正面図が決まったら平面図、側面図を描いていく
図14 正面図が決まったら平面図、側面図を描いていく ※画像クリックで拡大表示

 そして、図9のポンチ絵に従って寸法を記入して仕上げます(図15)。

寸法を入れて仕上げる
図15 寸法を入れて仕上げる ※画像クリックで拡大表示

 続いて、図11の作図に取り掛かりながら、先ほど出題したクイズを解いていきましょう。

 まず、ポンチ絵の中の「内寸」や「外寸」の意味は、折り曲げたときの「内側寸法」「外側寸法」という意味です。今回のリモコンケースは、上下の部品を組み合わせて1つの箱を作るので、下の箱に入る上の部品の寸法とのバランスを考えて箱の内側寸法を決めることになります。

 ポンチ絵によると、上の部品のタテヨコ寸法は幅100×長さ200mm(外寸)です。これをスムーズに出し入れできる箱の内側のタテヨコ寸法にはゆとりが必要ですので、幅100mm以上×長さ200mm以上と考えます。ところが、ポンチ絵に描いてある箱の寸法「102mm」「202mm」を、もし加工者が「外側寸法なのだ」と解釈してしまったらどうなるでしょうか? 材料の厚みは1mmですから、出来上がりの外側タテヨコ寸法は102×202mm、内側タテヨコ寸法は幅100×長さ200mmとなり、これでは上の部品のタテヨコ寸法と同一になってしまうので、スムーズに出し入れするのはほぼ不可能になります。また、上の部品の長さ200mmを「内寸」と解釈してしまった場合でも同様のことが起きます。

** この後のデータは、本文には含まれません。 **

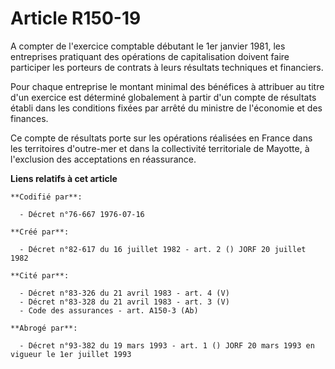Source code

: # Article R150-19

A compter de l'exercice comptable débutant le 1er janvier 1981, les entreprises pratiquant des opérations de capitalisation
doivent faire participer les porteurs de contrats à leurs résultats techniques et financiers.

Pour chaque entreprise le montant minimal des bénéfices à attribuer au titre d'un exercice est déterminé globalement à partir
d'un compte de résultats établi dans les conditions fixées par arrêté du ministre de l'économie et des finances.

Ce compte de résultats porte sur les opérations réalisées en France dans les territoires d'outre-mer et dans la collectivité
territoriale de Mayotte, à l'exclusion des acceptations en réassurance.

**Liens relatifs à cet article**

	**Codifié par**:

	  - Décret n°76-667 1976-07-16

	**Créé par**:

	  - Décret n°82-617 du 16 juillet 1982 - art. 2 () JORF 20 juillet 1982

	**Cité par**:

	  - Décret n°83-326 du 21 avril 1983 - art. 4 (V)
	  - Décret n°83-328 du 21 avril 1983 - art. 3 (V)
	  - Code des assurances - art. A150-3 (Ab)

	**Abrogé par**:

	  - Décret n°93-382 du 19 mars 1993 - art. 1 () JORF 20 mars 1993 en vigueur le 1er juillet 1993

 しかし、寸法数値に「内寸」、あるいは「外寸」と添えることで、そういった間違いを防ぐことができます。特に精密板金部品の場合、材料が薄くなるにつれて図面の引出線が邪魔をし、表記の寸法数値が内側寸法なのか外側寸法なのか判断が付かないことがあります。そのため、加工手配の際は万全を期して、図面と併せてCADデータを渡すのが通常です。ただし、設計者と製図者の間ではこういった寸法への誤解が生じやすいと思うので、少しでも疑問に感じたら確認を怠らないことが大切です。